(Dataset entries)
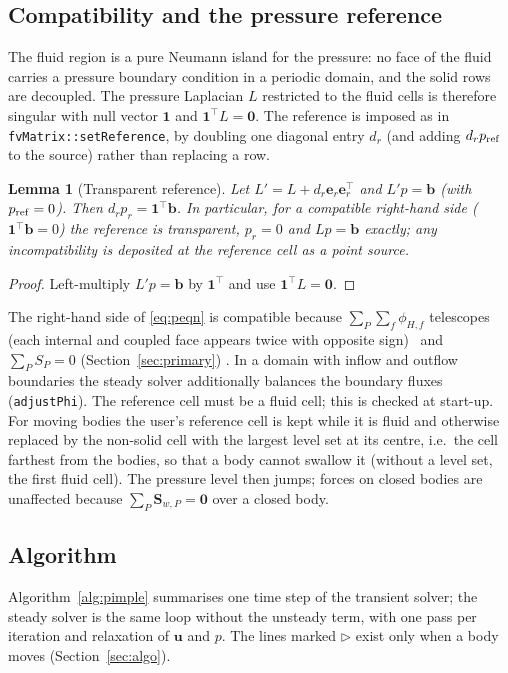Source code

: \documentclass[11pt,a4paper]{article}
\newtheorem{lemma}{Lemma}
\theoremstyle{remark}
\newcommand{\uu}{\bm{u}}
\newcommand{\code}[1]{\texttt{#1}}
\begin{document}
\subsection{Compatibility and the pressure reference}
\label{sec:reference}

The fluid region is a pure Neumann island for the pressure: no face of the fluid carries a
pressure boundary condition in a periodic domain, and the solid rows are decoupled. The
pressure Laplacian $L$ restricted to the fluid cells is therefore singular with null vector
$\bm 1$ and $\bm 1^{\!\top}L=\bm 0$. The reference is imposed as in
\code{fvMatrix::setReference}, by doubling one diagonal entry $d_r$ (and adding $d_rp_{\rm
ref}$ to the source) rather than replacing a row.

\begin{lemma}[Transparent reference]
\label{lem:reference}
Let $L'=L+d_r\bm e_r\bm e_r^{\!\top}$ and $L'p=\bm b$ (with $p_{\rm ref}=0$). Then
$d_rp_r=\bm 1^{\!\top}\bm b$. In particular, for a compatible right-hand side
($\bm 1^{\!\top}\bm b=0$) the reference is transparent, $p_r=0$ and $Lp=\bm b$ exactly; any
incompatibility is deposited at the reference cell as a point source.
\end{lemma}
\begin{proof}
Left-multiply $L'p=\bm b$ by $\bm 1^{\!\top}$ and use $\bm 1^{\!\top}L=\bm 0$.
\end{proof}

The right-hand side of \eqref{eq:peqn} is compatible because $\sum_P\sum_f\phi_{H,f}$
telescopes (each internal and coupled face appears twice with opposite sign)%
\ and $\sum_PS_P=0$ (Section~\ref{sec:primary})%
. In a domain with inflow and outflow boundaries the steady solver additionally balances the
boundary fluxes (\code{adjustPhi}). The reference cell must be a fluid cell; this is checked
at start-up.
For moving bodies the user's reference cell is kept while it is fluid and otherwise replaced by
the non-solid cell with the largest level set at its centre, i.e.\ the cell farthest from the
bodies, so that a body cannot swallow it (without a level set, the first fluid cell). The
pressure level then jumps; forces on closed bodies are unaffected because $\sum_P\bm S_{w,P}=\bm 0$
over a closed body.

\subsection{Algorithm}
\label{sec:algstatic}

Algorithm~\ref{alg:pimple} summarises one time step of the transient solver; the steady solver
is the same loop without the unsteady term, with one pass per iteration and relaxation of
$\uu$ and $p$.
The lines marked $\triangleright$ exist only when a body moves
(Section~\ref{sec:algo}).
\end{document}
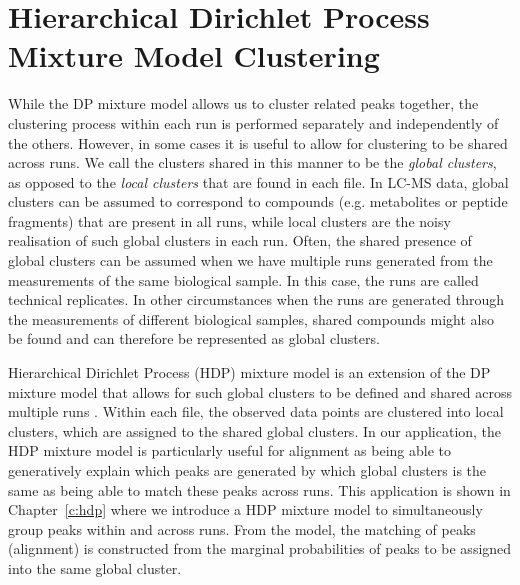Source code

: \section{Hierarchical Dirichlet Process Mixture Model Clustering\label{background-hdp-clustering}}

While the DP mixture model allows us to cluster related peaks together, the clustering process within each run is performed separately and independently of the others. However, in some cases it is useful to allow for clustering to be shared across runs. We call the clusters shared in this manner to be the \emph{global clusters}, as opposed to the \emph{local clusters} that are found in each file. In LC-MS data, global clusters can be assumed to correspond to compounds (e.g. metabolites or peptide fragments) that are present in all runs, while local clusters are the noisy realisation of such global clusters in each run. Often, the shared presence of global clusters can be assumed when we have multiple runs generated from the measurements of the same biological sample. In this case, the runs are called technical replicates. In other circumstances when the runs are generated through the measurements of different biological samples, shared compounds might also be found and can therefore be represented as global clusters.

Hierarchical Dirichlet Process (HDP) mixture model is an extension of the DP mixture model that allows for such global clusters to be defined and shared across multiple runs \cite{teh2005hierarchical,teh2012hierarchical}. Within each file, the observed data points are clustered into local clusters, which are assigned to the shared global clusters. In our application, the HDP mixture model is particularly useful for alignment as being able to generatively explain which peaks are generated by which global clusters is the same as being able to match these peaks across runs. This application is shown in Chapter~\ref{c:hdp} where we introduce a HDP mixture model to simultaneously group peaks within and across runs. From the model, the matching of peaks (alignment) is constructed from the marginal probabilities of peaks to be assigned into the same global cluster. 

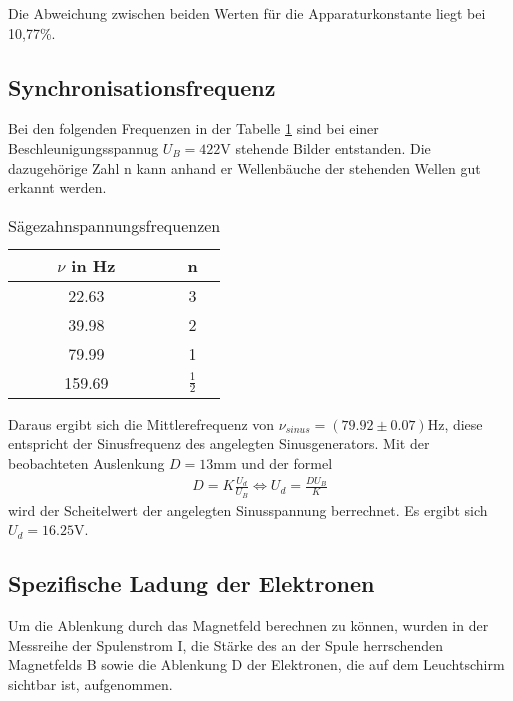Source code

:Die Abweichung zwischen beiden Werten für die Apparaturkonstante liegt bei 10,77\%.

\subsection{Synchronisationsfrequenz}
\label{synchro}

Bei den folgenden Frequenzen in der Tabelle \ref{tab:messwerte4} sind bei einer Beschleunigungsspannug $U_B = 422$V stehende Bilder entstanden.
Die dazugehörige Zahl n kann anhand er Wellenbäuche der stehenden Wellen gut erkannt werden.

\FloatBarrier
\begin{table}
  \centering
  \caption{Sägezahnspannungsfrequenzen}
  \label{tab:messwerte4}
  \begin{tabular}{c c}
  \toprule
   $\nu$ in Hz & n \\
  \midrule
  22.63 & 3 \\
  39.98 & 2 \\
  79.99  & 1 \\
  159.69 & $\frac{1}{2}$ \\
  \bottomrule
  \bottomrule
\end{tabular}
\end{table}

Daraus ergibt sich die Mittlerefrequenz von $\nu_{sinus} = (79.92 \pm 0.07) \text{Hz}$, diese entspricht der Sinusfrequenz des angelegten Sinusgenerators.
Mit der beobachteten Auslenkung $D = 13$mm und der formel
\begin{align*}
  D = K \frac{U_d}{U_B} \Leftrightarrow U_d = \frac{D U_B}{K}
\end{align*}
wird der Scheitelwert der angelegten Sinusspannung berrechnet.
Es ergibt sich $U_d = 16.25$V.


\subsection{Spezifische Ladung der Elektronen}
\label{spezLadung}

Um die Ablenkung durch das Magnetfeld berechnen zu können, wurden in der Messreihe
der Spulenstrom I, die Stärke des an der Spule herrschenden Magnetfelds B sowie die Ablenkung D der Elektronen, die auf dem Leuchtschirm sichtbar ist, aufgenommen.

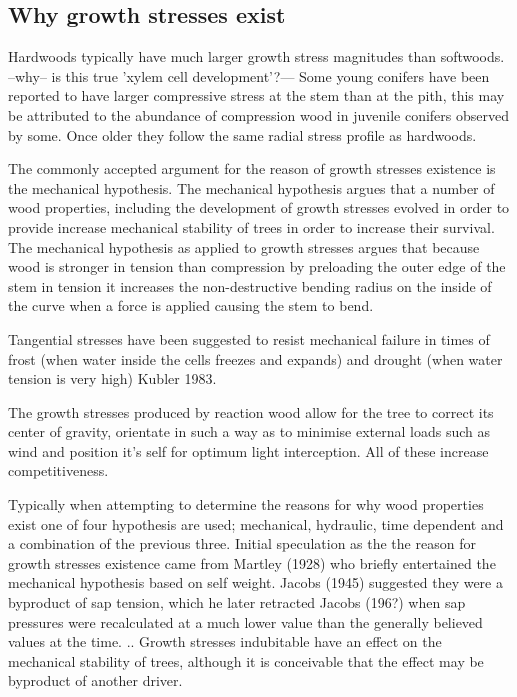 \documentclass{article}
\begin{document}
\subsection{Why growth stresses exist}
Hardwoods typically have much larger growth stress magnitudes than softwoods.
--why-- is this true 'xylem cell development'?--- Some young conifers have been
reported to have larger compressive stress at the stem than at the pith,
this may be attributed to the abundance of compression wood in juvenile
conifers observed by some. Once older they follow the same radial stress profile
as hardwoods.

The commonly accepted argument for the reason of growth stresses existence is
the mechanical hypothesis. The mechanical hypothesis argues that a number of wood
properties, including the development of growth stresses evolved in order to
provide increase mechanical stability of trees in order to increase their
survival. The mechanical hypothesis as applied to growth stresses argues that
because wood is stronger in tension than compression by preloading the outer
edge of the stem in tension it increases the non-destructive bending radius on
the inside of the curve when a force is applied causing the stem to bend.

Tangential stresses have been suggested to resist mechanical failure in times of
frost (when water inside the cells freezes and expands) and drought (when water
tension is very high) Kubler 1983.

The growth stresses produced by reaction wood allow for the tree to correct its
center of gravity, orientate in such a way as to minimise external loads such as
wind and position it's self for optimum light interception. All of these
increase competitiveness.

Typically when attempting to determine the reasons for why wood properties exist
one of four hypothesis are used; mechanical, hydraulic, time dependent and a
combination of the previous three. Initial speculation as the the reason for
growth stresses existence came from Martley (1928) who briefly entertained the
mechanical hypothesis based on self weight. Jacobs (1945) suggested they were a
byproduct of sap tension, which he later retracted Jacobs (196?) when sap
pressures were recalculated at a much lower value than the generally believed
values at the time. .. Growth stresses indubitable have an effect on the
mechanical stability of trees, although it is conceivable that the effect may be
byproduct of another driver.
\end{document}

...

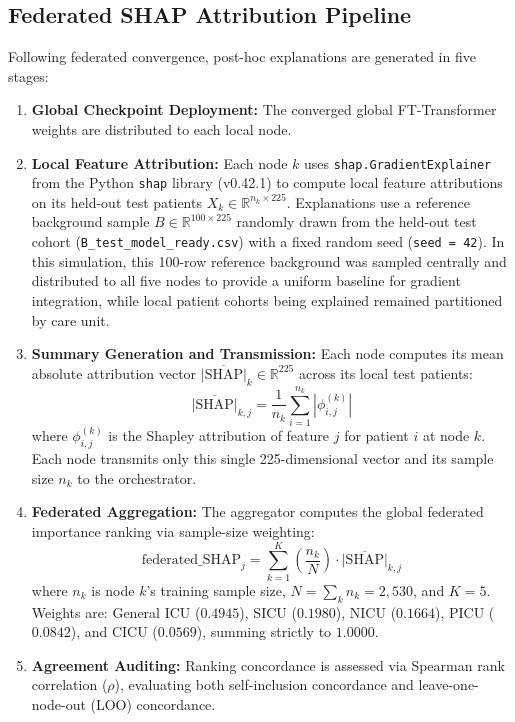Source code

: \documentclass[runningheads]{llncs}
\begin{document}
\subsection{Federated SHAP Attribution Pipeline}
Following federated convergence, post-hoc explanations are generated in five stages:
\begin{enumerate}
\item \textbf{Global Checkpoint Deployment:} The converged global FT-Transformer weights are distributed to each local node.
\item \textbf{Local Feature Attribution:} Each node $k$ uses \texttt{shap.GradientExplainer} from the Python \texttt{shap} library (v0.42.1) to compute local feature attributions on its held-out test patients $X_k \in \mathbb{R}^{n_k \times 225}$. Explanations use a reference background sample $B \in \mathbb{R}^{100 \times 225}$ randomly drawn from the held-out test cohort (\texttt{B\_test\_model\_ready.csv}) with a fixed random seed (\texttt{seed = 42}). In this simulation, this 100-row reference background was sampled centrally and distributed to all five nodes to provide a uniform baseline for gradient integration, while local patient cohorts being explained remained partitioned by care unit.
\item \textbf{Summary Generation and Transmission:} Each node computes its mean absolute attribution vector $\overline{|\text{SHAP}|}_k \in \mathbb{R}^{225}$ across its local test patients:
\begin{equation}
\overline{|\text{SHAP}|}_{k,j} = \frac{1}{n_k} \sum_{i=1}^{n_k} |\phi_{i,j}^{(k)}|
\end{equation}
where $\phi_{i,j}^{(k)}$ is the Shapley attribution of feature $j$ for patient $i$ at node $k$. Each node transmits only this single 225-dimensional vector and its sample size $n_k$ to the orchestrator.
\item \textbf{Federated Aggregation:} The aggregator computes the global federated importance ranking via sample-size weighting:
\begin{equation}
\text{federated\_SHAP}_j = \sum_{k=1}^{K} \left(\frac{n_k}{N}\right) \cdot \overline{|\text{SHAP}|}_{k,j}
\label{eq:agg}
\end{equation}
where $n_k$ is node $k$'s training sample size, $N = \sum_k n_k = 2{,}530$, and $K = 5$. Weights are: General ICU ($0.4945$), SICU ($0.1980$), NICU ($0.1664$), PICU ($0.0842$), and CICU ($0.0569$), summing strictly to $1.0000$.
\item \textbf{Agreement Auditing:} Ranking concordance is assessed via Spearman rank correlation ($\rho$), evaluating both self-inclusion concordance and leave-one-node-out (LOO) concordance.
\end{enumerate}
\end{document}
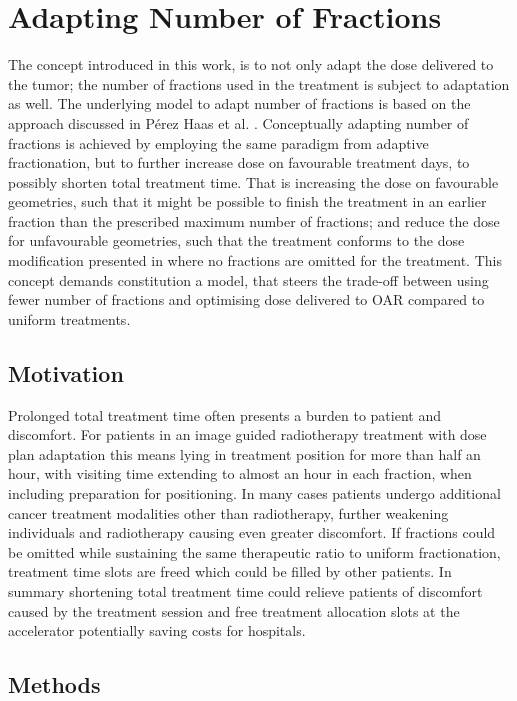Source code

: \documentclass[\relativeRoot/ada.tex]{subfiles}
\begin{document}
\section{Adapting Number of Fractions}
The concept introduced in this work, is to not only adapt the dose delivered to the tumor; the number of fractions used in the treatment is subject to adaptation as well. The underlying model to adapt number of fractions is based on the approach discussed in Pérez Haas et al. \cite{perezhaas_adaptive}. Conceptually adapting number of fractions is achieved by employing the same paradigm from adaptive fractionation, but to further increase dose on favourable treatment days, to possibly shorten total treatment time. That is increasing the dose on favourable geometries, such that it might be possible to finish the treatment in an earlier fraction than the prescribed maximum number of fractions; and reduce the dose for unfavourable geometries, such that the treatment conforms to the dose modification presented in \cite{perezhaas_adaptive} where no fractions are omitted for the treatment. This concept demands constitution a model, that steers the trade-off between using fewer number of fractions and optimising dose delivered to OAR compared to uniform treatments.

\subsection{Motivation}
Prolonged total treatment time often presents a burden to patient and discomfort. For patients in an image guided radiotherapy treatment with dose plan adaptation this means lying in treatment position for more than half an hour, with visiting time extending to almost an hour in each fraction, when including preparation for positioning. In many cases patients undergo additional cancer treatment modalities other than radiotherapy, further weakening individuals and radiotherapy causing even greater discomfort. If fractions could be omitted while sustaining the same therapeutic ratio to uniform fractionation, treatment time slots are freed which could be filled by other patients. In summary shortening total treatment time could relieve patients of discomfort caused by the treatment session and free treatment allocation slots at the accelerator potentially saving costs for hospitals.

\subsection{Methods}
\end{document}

What the exercise asks ->
Every line from the data above that contains "stresses" must appear in the answer.

Response box ->
\subsection{Why growth stresses exist}
The commonly accepted argument for the reason of growth stresses existence is
properties, including the development of growth stresses evolved in order to
survival. The mechanical hypothesis as applied to growth stresses argues that
Tangential stresses have been suggested to resist mechanical failure in times of
The growth stresses produced by reaction wood allow for the tree to correct its
growth stresses existence came from Martley (1928) who briefly entertained the
values at the time. .. Growth stresses indubitable have an effect on the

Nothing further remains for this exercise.